Collected data
BEGIN
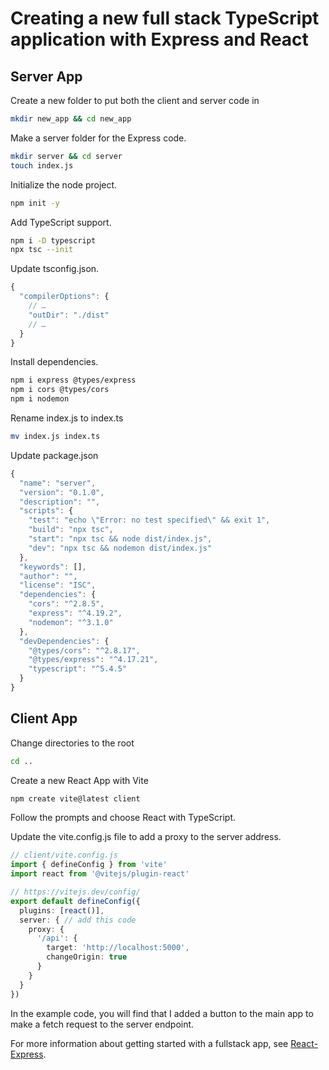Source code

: # Creating a new full stack TypeScript application with Express and React

## Server App
Create a new folder to put both the client and server code in
```bash
mkdir new_app && cd new_app
``` 
Make a server folder for the Express code.
```bash
mkdir server && cd server
touch index.js
```

Initialize the node project.
```bash
npm init -y
```

Add TypeScript support.
```bash
npm i -D typescript
npx tsc --init
```

Update tsconfig.json.
```typescript
{
  "compilerOptions": {
    // …
    "outDir": "./dist"
    // …
  }
}
```

Install dependencies.
```bash
npm i express @types/express
npm i cors @types/cors
npm i nodemon
```

Rename index.js to index.ts
```bash
mv index.js index.ts
```

Update package.json
```typescript
{
  "name": "server",
  "version": "0.1.0",
  "description": "",
  "scripts": {
    "test": "echo \"Error: no test specified\" && exit 1",
    "build": "npx tsc",
    "start": "npx tsc && node dist/index.js",
    "dev": "npx tsc && nodemon dist/index.js"
  },
  "keywords": [],
  "author": "",
  "license": "ISC",
  "dependencies": {
    "cors": "^2.8.5",
    "express": "^4.19.2",
    "nodemon": "^3.1.0"
  },
  "devDependencies": {
    "@types/cors": "^2.8.17",
    "@types/express": "^4.17.21",
    "typescript": "^5.4.5"
  }
}
```

## Client App
Change directories to the root
```bash
cd ..
```

Create a new React App with Vite
```bash
npm create vite@latest client 
```

Follow the prompts and choose React with TypeScript.

Update the vite.config.js file to add a proxy to the server address.
```typescript
// client/vite.config.js
import { defineConfig } from 'vite'
import react from '@vitejs/plugin-react'

// https://vitejs.dev/config/
export default defineConfig({
  plugins: [react()],
  server: { // add this code
    proxy: {
      '/api': {
        target: 'http://localhost:5000',
        changeOrigin: true
      }
    }
  }
})
```

In the example code, you will find that I added a button to the main app to make a fetch request to the server endpoint.

For more information about getting started with a fullstack app, see [React-Express](https://github.com/Techtonica/curriculum/blob/main/pair-programming/week-7/react-express-app/react-expressjs.md).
END
Problem to work on> Where a line above holds the word "https", copy it.

Solution for this exercise>
// https://vitejs.dev/config/
For more information about getting started with a fullstack app, see [React-Express](https://github.com/Techtonica/curriculum/blob/main/pair-programming/week-7/react-express-app/react-expressjs.md).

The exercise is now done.